[Dataset records]

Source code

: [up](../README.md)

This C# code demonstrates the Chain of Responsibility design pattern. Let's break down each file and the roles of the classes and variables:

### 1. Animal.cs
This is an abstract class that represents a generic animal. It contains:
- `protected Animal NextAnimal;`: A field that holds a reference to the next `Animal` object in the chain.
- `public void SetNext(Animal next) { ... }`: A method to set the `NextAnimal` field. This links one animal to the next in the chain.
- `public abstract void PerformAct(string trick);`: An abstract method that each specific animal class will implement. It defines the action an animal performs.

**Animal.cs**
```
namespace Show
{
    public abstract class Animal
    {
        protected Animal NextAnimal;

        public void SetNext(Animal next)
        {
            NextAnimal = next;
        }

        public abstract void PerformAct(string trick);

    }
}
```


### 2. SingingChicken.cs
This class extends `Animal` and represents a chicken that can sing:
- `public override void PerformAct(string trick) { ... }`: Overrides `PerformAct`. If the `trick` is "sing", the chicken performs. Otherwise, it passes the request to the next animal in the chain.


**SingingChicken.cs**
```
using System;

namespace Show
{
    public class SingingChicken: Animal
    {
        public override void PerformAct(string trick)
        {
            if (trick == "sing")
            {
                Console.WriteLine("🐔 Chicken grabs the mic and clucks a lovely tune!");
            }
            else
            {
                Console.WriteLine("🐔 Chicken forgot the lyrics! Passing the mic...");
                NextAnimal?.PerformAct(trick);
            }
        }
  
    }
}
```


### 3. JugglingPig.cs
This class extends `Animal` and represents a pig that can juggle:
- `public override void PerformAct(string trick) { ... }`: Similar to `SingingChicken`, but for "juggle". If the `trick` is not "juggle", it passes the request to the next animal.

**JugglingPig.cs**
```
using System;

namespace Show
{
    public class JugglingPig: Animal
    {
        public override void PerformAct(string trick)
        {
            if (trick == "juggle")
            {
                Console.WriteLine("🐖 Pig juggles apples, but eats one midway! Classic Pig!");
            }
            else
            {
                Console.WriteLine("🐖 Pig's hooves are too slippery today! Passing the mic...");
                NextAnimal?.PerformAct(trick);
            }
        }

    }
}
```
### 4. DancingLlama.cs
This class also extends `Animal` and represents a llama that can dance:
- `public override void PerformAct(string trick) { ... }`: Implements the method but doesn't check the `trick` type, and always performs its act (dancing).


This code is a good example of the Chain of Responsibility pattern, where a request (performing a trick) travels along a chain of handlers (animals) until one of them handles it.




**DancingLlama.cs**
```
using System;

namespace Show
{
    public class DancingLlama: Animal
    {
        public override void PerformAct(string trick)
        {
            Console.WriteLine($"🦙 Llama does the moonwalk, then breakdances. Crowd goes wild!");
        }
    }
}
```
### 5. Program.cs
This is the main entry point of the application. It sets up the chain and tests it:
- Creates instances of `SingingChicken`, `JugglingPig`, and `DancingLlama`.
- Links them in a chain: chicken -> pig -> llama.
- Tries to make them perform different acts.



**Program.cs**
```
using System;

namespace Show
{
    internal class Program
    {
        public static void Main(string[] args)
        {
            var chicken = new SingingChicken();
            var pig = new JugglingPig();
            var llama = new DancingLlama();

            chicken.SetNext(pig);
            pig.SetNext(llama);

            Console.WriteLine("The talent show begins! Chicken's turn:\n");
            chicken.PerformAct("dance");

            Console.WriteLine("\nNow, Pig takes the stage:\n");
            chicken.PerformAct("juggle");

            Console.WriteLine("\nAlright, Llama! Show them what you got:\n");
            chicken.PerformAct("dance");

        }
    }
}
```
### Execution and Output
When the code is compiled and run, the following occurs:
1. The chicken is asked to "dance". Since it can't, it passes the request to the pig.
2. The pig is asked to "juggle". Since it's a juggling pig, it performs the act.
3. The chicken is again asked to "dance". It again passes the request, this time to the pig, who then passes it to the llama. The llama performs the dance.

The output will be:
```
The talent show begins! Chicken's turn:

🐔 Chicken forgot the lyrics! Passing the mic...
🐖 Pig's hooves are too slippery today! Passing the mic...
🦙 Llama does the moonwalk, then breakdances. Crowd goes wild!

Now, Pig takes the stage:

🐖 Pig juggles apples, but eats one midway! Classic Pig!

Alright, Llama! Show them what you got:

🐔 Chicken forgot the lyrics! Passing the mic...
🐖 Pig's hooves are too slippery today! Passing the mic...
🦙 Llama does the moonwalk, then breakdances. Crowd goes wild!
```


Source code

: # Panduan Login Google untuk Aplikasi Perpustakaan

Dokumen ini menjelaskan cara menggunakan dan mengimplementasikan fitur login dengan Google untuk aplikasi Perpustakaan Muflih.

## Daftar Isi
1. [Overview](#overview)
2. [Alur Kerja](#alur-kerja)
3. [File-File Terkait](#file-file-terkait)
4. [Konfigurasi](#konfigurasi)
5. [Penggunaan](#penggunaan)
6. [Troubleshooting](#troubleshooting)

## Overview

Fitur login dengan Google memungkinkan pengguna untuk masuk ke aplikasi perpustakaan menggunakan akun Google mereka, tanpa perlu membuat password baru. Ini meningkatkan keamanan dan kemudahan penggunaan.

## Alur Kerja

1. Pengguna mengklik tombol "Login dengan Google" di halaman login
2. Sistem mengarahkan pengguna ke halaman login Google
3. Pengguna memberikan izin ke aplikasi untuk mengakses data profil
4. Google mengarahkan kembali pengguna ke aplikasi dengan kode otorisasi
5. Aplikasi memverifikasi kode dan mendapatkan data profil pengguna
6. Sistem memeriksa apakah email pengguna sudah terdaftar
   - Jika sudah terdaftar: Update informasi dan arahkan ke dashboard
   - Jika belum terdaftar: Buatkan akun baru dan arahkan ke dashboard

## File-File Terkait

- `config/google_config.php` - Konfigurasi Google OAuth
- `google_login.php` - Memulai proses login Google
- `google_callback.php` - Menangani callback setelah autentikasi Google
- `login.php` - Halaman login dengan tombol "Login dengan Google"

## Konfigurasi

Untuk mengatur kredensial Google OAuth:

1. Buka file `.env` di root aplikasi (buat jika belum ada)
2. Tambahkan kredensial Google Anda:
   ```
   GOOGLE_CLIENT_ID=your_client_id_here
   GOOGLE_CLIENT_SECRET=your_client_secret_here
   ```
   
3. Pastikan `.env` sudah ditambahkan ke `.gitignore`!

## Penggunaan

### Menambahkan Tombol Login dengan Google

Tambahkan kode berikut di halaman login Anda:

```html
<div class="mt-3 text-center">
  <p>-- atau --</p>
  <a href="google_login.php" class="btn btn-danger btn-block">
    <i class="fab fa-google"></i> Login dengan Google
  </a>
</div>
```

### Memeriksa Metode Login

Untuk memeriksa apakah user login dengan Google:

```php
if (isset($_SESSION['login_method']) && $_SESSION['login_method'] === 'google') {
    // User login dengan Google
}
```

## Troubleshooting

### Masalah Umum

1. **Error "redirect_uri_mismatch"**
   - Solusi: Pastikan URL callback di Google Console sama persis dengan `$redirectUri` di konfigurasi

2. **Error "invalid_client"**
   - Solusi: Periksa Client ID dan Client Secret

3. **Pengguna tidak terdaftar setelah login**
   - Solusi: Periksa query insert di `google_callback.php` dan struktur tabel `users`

[/Dataset records]

> Exercise requirements
Copy the listing above. Match every line exactly.

> Reply
Source code

: [up](../README.md)

This C# code demonstrates the Chain of Responsibility design pattern. Let's break down each file and the roles of the classes and variables:

### 1. Animal.cs
This is an abstract class that represents a generic animal. It contains:
- `protected Animal NextAnimal;`: A field that holds a reference to the next `Animal` object in the chain.
- `public void SetNext(Animal next) { ... }`: A method to set the `NextAnimal` field. This links one animal to the next in the chain.
- `public abstract void PerformAct(string trick);`: An abstract method that each specific animal class will implement. It defines the action an animal performs.

**Animal.cs**
```
namespace Show
{
    public abstract class Animal
    {
        protected Animal NextAnimal;

        public void SetNext(Animal next)
        {
            NextAnimal = next;
        }

        public abstract void PerformAct(string trick);

    }
}
```


### 2. SingingChicken.cs
This class extends `Animal` and represents a chicken that can sing:
- `public override void PerformAct(string trick) { ... }`: Overrides `PerformAct`. If the `trick` is "sing", the chicken performs. Otherwise, it passes the request to the next animal in the chain.


**SingingChicken.cs**
```
using System;

namespace Show
{
    public class SingingChicken: Animal
    {
        public override void PerformAct(string trick)
        {
            if (trick == "sing")
            {
                Console.WriteLine("🐔 Chicken grabs the mic and clucks a lovely tune!");
            }
            else
            {
                Console.WriteLine("🐔 Chicken forgot the lyrics! Passing the mic...");
                NextAnimal?.PerformAct(trick);
            }
        }
  
    }
}
```


### 3. JugglingPig.cs
This class extends `Animal` and represents a pig that can juggle:
- `public override void PerformAct(string trick) { ... }`: Similar to `SingingChicken`, but for "juggle". If the `trick` is not "juggle", it passes the request to the next animal.

**JugglingPig.cs**
```
using System;

namespace Show
{
    public class JugglingPig: Animal
    {
        public override void PerformAct(string trick)
        {
            if (trick == "juggle")
            {
                Console.WriteLine("🐖 Pig juggles apples, but eats one midway! Classic Pig!");
            }
            else
            {
                Console.WriteLine("🐖 Pig's hooves are too slippery today! Passing the mic...");
                NextAnimal?.PerformAct(trick);
            }
        }

    }
}
```
### 4. DancingLlama.cs
This class also extends `Animal` and represents a llama that can dance:
- `public override void PerformAct(string trick) { ... }`: Implements the method but doesn't check the `trick` type, and always performs its act (dancing).


This code is a good example of the Chain of Responsibility pattern, where a request (performing a trick) travels along a chain of handlers (animals) until one of them handles it.




**DancingLlama.cs**
```
using System;

namespace Show
{
    public class DancingLlama: Animal
    {
        public override void PerformAct(string trick)
        {
            Console.WriteLine($"🦙 Llama does the moonwalk, then breakdances. Crowd goes wild!");
        }
    }
}
```
### 5. Program.cs
This is the main entry point of the application. It sets up the chain and tests it:
- Creates instances of `SingingChicken`, `JugglingPig`, and `DancingLlama`.
- Links them in a chain: chicken -> pig -> llama.
- Tries to make them perform different acts.



**Program.cs**
```
using System;

namespace Show
{
    internal class Program
    {
        public static void Main(string[] args)
        {
            var chicken = new SingingChicken();
            var pig = new JugglingPig();
            var llama = new DancingLlama();

            chicken.SetNext(pig);
            pig.SetNext(llama);

            Console.WriteLine("The talent show begins! Chicken's turn:\n");
            chicken.PerformAct("dance");

            Console.WriteLine("\nNow, Pig takes the stage:\n");
            chicken.PerformAct("juggle");

            Console.WriteLine("\nAlright, Llama! Show them what you got:\n");
            chicken.PerformAct("dance");

        }
    }
}
```
### Execution and Output
When the code is compiled and run, the following occurs:
1. The chicken is asked to "dance". Since it can't, it passes the request to the pig.
2. The pig is asked to "juggle". Since it's a juggling pig, it performs the act.
3. The chicken is again asked to "dance". It again passes the request, this time to the pig, who then passes it to the llama. The llama performs the dance.

The output will be:
```
The talent show begins! Chicken's turn:

🐔 Chicken forgot the lyrics! Passing the mic...
🐖 Pig's hooves are too slippery today! Passing the mic...
🦙 Llama does the moonwalk, then breakdances. Crowd goes wild!

Now, Pig takes the stage:

🐖 Pig juggles apples, but eats one midway! Classic Pig!

Alright, Llama! Show them what you got:

🐔 Chicken forgot the lyrics! Passing the mic...
🐖 Pig's hooves are too slippery today! Passing the mic...
🦙 Llama does the moonwalk, then breakdances. Crowd goes wild!
```


Source code

: # Panduan Login Google untuk Aplikasi Perpustakaan

Dokumen ini menjelaskan cara menggunakan dan mengimplementasikan fitur login dengan Google untuk aplikasi Perpustakaan Muflih.

## Daftar Isi
1. [Overview](#overview)
2. [Alur Kerja](#alur-kerja)
3. [File-File Terkait](#file-file-terkait)
4. [Konfigurasi](#konfigurasi)
5. [Penggunaan](#penggunaan)
6. [Troubleshooting](#troubleshooting)

## Overview

Fitur login dengan Google memungkinkan pengguna untuk masuk ke aplikasi perpustakaan menggunakan akun Google mereka, tanpa perlu membuat password baru. Ini meningkatkan keamanan dan kemudahan penggunaan.

## Alur Kerja

1. Pengguna mengklik tombol "Login dengan Google" di halaman login
2. Sistem mengarahkan pengguna ke halaman login Google
3. Pengguna memberikan izin ke aplikasi untuk mengakses data profil
4. Google mengarahkan kembali pengguna ke aplikasi dengan kode otorisasi
5. Aplikasi memverifikasi kode dan mendapatkan data profil pengguna
6. Sistem memeriksa apakah email pengguna sudah terdaftar
   - Jika sudah terdaftar: Update informasi dan arahkan ke dashboard
   - Jika belum terdaftar: Buatkan akun baru dan arahkan ke dashboard

## File-File Terkait

- `config/google_config.php` - Konfigurasi Google OAuth
- `google_login.php` - Memulai proses login Google
- `google_callback.php` - Menangani callback setelah autentikasi Google
- `login.php` - Halaman login dengan tombol "Login dengan Google"

## Konfigurasi

Untuk mengatur kredensial Google OAuth:

1. Buka file `.env` di root aplikasi (buat jika belum ada)
2. Tambahkan kredensial Google Anda:
   ```
   GOOGLE_CLIENT_ID=your_client_id_here
   GOOGLE_CLIENT_SECRET=your_client_secret_here
   ```
   
3. Pastikan `.env` sudah ditambahkan ke `.gitignore`!

## Penggunaan

### Menambahkan Tombol Login dengan Google

Tambahkan kode berikut di halaman login Anda:

```html
<div class="mt-3 text-center">
  <p>-- atau --</p>
  <a href="google_login.php" class="btn btn-danger btn-block">
    <i class="fab fa-google"></i> Login dengan Google
  </a>
</div>
```

### Memeriksa Metode Login

Untuk memeriksa apakah user login dengan Google:

```php
if (isset($_SESSION['login_method']) && $_SESSION['login_method'] === 'google') {
    // User login dengan Google
}
```

## Troubleshooting

### Masalah Umum

1. **Error "redirect_uri_mismatch"**
   - Solusi: Pastikan URL callback di Google Console sama persis dengan `$redirectUri` di konfigurasi

2. **Error "invalid_client"**
   - Solusi: Periksa Client ID dan Client Secret

3. **Pengguna tidak terdaftar setelah login**
   - Solusi: Periksa query insert di `google_callback.php` dan struktur tabel `users`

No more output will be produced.